-- Input records follows --

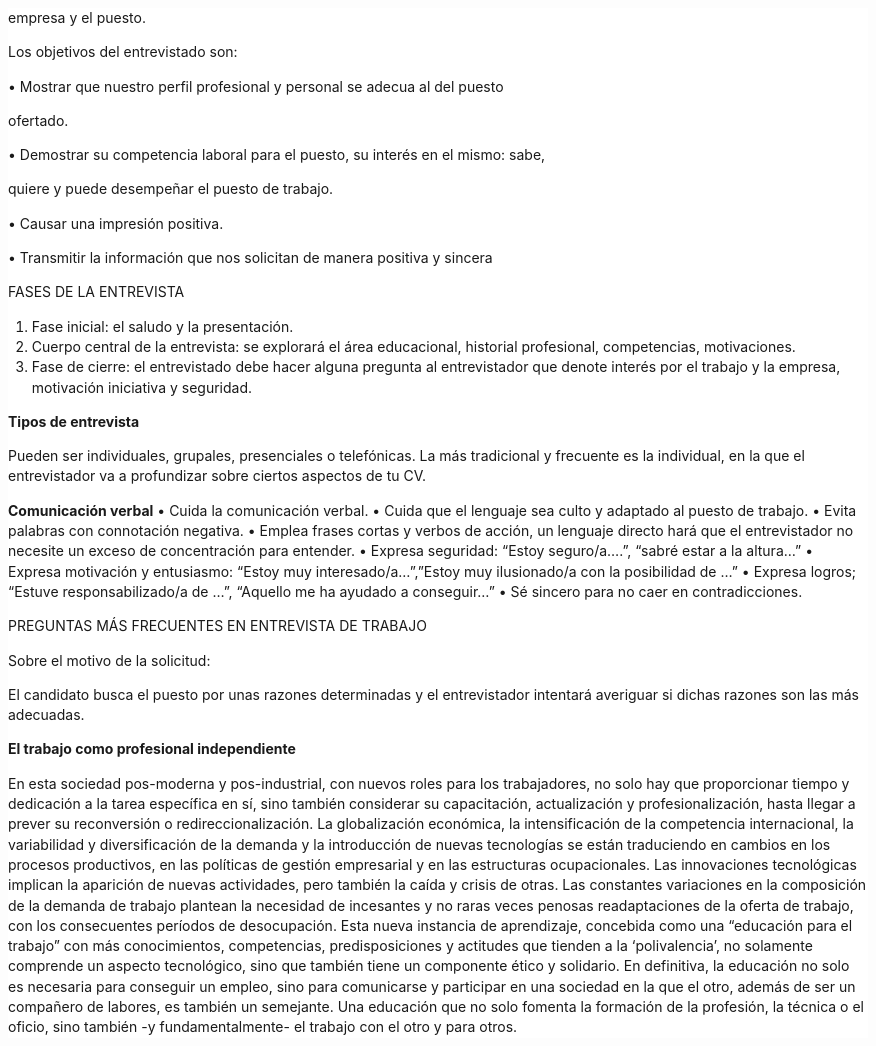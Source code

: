 
empresa y el puesto.

Los objetivos del entrevistado son:

• Mostrar que nuestro perfil profesional y personal se adecua al del puesto

ofertado.

• Demostrar su competencia laboral para el puesto, su interés en el mismo: sabe,

quiere y puede desempeñar el puesto de trabajo.

• Causar una impresión positiva.


• Transmitir la información que nos solicitan de manera positiva y sincera

FASES DE LA ENTREVISTA

1. Fase inicial: el saludo y la presentación.
2. Cuerpo central de la entrevista: se explorará el área educacional, historial profesional, competencias, motivaciones.
3. Fase de cierre: el entrevistado debe hacer alguna pregunta al entrevistador que denote interés por el trabajo y la empresa, motivación iniciativa y seguridad.

**Tipos de entrevista**

Pueden ser individuales, grupales, presenciales o telefónicas. La más tradicional y frecuente es la individual, en la que el entrevistador va a profundizar sobre ciertos aspectos de tu CV. 

 **Comunicación verbal**
• Cuida la comunicación verbal.
• Cuida que el lenguaje sea culto y adaptado al puesto de trabajo.
• Evita palabras con connotación negativa.
• Emplea frases cortas y verbos de acción, un lenguaje directo hará que el entrevistador no necesite un exceso de concentración para entender.
• Expresa seguridad: “Estoy seguro/a….”, “sabré estar a la altura…”
• Expresa motivación y entusiasmo: “Estoy muy interesado/a…”,”Estoy muy ilusionado/a con la posibilidad de …”
• Expresa logros; “Estuve responsabilizado/a de …”, “Aquello me ha ayudado a conseguir…”
• Sé sincero para no caer en contradicciones.

PREGUNTAS MÁS FRECUENTES EN ENTREVISTA DE TRABAJO

Sobre el motivo de la solicitud:

El candidato busca el puesto por unas razones determinadas y el entrevistador intentará averiguar si dichas razones son las más adecuadas.


**El trabajo como profesional independiente**

En esta sociedad pos-moderna y pos-industrial, con nuevos roles para los trabajadores, no solo hay que proporcionar tiempo y dedicación a la tarea específica en sí, sino también considerar su capacitación, actualización y profesionalización, hasta llegar a prever su reconversión o redireccionalización. La globalización económica, la intensificación de la competencia internacional, la variabilidad y diversificación de la demanda y la introducción de nuevas tecnologías se están traduciendo en cambios en los procesos productivos, en las políticas de gestión empresarial y en las estructuras ocupacionales. Las innovaciones tecnológicas implican la aparición de nuevas actividades, pero también la caída y crisis de otras. Las constantes variaciones en la composición de la demanda de trabajo plantean la necesidad de incesantes y no raras veces penosas readaptaciones de la oferta de trabajo, con los consecuentes períodos de desocupación.
Esta nueva instancia de aprendizaje, concebida como una “educación para el trabajo” con más conocimientos, competencias, predisposiciones y actitudes que tienden a la ‘polivalencia’, no solamente comprende un aspecto tecnológico, sino que también tiene un componente ético y solidario. En definitiva, la educación no solo es necesaria para conseguir un empleo, sino para comunicarse y participar en una sociedad en la que el otro, además de ser un compañero de labores, es también un semejante. Una educación que no solo fomenta la formación de la profesión, la técnica o el oficio, sino también -y fundamentalmente- el trabajo con el otro y para otros.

-- Input records concluded --

Problem to work on: Look through the data above. Each line containing the word "verbal" needs to be copied.

Answer space:
 **Comunicación verbal**
• Cuida la comunicación verbal.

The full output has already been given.